Do the same operation for the other 99 elements. In R, this can be done by the command
y <- x1^2 + x2^2 + x3^2
y
[1] 3.82793794 0.34527990 0.03583501 1.68017122 1.70207856
[6] 1.74038232 0.92942246 0.13868461 0.78863881 4.22100139
[11] 4.37973021 3.17975585 2.15455620 2.61683361 1.14765004
[16] 3.94657279 2.09580487 0.73198168 1.82637441 3.18663013
[21] 0.69843910 1.57356179 2.01891864 0.45014573 4.13652984
[26] 0.98516077 1.55438184 2.38514635 3.80268720 6.27588876
[31] 2.84675989 1.18167506 4.05309473 2.71966350 1.04647042
[36] 2.37538219 2.39028680 2.32869278 3.39914306 3.52749663
[41] 1.08786626 5.78804071 1.56015417 4.76008697 4.70793786
[46] 2.90677343 0.42370909 0.48813398 4.80239034 2.71210595
[51] 0.23047733 0.96260414 0.63872651 0.82319072 1.98100779
[56] 10.15183511 1.30676623 0.05958143 0.97407477 6.94474915
[61] 2.44001120 2.94832106 4.81359660 3.51625550 4.74574294
[66] 0.64558109 6.46457954 2.35786831 3.67821397 2.10159840
[71] 4.05494109 2.22925617 4.88082923 2.40627359 5.20110758
[76] 1.83282436 2.52422961 9.83707021 0.89232948 2.97532002
[81] 2.21083032 1.58553604 0.51556568 1.90985684 0.95063197
[86] 0.65044728 1.86344317 1.27949902 2.72738343 0.91568551
[91] 7.56244691 1.40551847 5.56753474 12.88429736 4.14153136
[96] 2.61294639 1.76487502 0.39310830 4.70227629 2.52088609
We have just generated a new set of 100 random numbers and stored them in the variable y.

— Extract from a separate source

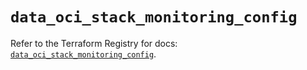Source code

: # `data_oci_stack_monitoring_config`

Refer to the Terraform Registry for docs: [`data_oci_stack_monitoring_config`](https://registry.terraform.io/providers/oracle/oci/7.19.0/docs/data-sources/stack_monitoring_config).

We can also do it directly using the following commands:
set.seed(764856)
y2 <- rnorm(100)^2 + rnorm(100)^2 + rnorm(100)^2
We can verify that y and y2 are the same:
y-y2
[1] 0 0 0 0 0 0 0 0 0 0 0 0 0 0 0 0 0 0 0 0 0 0 0 0 0 0 0 0 0 0 0 0 0 0 0
[36] 0 0 0 0 0 0 0 0 0 0 0 0 0 0 0 0 0 0 0 0 0 0 0 0 0 0 0 0 0 0 0 0 0 0 0
[71] 0 0 0 0 0 0 0 0 0 0 0 0 0 0 0 0 0 0 0 0 0 0 0 0 0 0 0 0 0 0
The new set of random numbers y follow a different distribution than any of x1, x2, and x3. It is also different from the distribution of x1^2, x2^2 and x3^2. The resulting distribution can be calculated theoretically. They are called the \(\chi^2\) distribution with 3 degrees of freedom.
In Statistics, we encounter random numbers following different distributions. Some well-known distributions, e.g. \(\chi^2\), t and F, in statistics arise from transforming and combining different sets of random numbers following a particular distribution.